**** DATASET
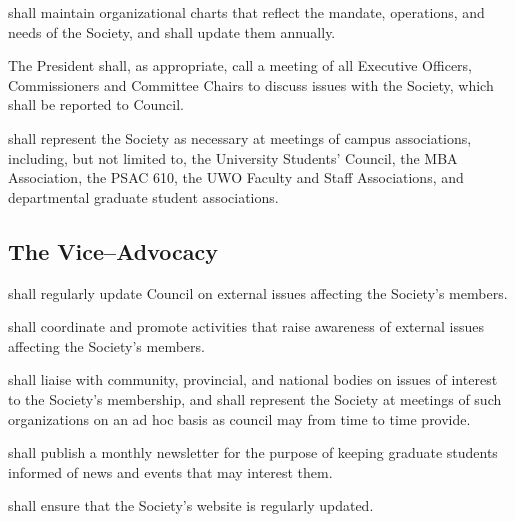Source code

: \begin{longenum}[ label*=\thesubsection.\arabic*., align=left]
    \item shall maintain organizational charts that reflect the mandate, operations, and needs of the Society, and shall update them annually. 
    \item The President shall, as appropriate, call a meeting of all Executive Officers, Commissioners and Committee Chairs to discuss issues with the Society, which shall be reported to Council.
        \item shall represent the Society as necessary at meetings of campus associations, including, but not limited to, the University Students' Council, the MBA Association, the PSAC 610, the UWO Faculty and Staff Associations, and departmental graduate student associations. 
\end{longenum}

\subsection {The Vice--Advocacy}
\begin{longenum}[ label*=\thesubsection.\arabic*., align=left]
	\item shall regularly update Council on external issues affecting the Society's members.
    \item shall coordinate and promote activities that raise awareness of external issues affecting the Society's members.
    \item shall liaise with community, provincial, and national bodies on issues of interest to the Society's membership, and shall represent the Society at meetings of such organizations on an ad hoc basis as council may from time to time provide.
    \item shall publish a monthly newsletter for the purpose of keeping graduate students informed of news and events that may interest them.
    \item shall ensure that the Society's website is regularly updated.
\end{longenum}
********
Restate word for word each line of the data from the one with "on external issues affecting the Society's members." to the last, keeping both ends.

COMPLETED TASK -
	\item shall regularly update Council on external issues affecting the Society's members.
    \item shall coordinate and promote activities that raise awareness of external issues affecting the Society's members.
    \item shall liaise with community, provincial, and national bodies on issues of interest to the Society's membership, and shall represent the Society at meetings of such organizations on an ad hoc basis as council may from time to time provide.
    \item shall publish a monthly newsletter for the purpose of keeping graduate students informed of news and events that may interest them.
    \item shall ensure that the Society's website is regularly updated.
\end{longenum}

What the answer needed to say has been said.